What you have to do
When the line containing "- solutions" is found in the data below, copy it and each line after it through the line containing "- [Where Net", exactly and with no others.

Dataset
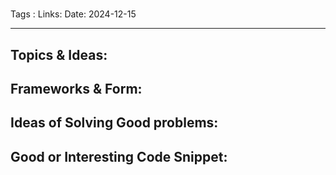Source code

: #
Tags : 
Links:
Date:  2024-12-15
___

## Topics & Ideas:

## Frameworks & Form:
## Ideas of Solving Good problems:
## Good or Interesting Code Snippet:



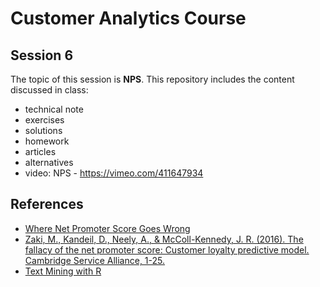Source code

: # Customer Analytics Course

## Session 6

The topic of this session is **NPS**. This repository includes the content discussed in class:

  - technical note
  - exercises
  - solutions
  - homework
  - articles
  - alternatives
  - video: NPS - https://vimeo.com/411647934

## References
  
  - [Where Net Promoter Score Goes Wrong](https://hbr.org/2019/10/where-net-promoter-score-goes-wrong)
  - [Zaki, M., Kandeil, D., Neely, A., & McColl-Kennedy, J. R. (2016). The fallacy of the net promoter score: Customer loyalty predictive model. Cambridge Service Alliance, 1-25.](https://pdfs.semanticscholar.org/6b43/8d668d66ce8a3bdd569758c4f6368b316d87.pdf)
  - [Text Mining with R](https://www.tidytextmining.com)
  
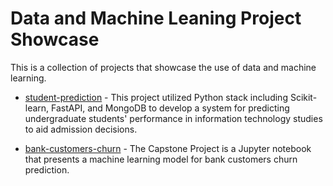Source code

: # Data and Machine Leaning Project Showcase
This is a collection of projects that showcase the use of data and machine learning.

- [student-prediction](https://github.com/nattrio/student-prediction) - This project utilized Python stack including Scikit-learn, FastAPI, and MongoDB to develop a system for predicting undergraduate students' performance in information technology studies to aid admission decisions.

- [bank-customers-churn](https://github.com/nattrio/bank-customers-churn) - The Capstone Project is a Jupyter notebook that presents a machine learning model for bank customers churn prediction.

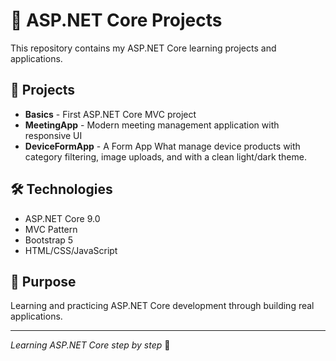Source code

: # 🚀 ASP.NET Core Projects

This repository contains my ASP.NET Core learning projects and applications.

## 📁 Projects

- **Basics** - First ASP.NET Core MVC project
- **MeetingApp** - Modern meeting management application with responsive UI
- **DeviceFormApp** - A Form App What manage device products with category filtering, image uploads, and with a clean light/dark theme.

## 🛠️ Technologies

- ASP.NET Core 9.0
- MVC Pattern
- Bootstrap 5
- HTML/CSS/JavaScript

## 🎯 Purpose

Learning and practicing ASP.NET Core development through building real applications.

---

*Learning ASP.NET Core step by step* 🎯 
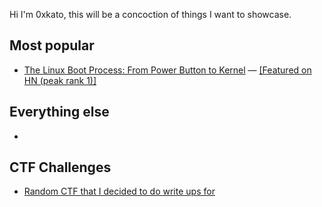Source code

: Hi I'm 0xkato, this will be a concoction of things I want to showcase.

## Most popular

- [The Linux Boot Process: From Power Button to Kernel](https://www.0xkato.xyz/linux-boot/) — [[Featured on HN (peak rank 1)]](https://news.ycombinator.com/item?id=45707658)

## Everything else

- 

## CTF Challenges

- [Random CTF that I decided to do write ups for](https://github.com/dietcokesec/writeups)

--

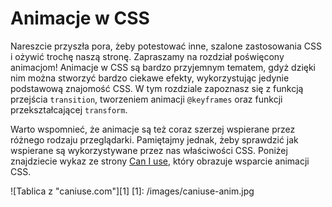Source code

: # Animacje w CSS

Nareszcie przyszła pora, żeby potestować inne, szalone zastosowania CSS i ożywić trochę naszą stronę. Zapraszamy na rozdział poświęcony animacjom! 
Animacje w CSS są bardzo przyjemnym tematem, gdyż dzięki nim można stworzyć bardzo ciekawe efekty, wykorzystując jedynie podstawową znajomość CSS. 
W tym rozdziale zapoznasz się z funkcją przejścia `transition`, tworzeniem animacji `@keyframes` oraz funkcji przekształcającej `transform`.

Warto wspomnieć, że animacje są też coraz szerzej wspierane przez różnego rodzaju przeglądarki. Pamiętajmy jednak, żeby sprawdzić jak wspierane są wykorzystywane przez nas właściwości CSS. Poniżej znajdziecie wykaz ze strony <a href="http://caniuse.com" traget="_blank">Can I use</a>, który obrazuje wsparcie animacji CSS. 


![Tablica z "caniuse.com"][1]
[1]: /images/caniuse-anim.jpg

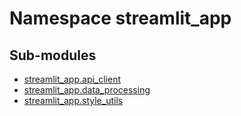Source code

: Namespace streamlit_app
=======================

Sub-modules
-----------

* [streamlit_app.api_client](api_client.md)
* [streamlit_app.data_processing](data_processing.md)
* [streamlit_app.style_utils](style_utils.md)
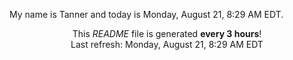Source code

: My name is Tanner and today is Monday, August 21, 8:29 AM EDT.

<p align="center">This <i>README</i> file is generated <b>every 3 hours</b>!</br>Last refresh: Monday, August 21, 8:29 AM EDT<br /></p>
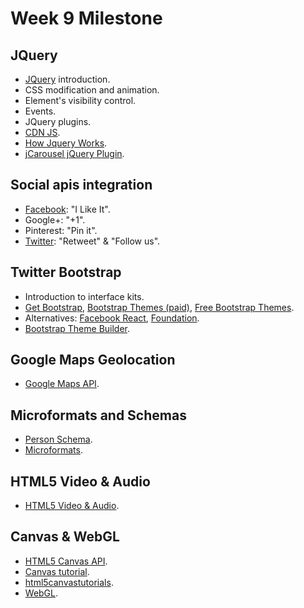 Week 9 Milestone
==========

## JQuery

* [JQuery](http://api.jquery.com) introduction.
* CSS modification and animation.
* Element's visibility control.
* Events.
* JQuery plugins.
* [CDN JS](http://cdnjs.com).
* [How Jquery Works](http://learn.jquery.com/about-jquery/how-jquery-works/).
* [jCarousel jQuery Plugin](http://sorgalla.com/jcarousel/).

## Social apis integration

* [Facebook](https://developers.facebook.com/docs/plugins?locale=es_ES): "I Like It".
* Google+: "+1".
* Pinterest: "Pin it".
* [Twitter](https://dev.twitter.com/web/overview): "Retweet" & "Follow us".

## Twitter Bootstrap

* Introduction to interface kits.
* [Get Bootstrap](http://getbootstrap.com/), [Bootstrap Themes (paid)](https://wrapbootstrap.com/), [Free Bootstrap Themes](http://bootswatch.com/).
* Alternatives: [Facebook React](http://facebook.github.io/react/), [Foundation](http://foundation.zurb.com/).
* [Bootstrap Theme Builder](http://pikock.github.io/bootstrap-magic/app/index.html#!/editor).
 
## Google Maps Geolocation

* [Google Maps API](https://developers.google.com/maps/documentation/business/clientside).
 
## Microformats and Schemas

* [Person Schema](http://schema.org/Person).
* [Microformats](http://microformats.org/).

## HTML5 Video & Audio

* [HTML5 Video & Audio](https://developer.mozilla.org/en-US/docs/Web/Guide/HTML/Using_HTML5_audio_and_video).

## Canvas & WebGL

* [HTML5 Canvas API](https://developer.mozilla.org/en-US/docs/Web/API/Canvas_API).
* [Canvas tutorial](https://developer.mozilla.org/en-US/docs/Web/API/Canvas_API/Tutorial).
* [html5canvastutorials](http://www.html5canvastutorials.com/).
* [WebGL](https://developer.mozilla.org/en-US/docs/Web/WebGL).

Your response
  - solutions
  - homework
  - articles
  - alternatives
  - video: NPS - https://vimeo.com/411647934

## References
  
  - [Where Net Promoter Score Goes Wrong](https://hbr.org/2019/10/where-net-promoter-score-goes-wrong)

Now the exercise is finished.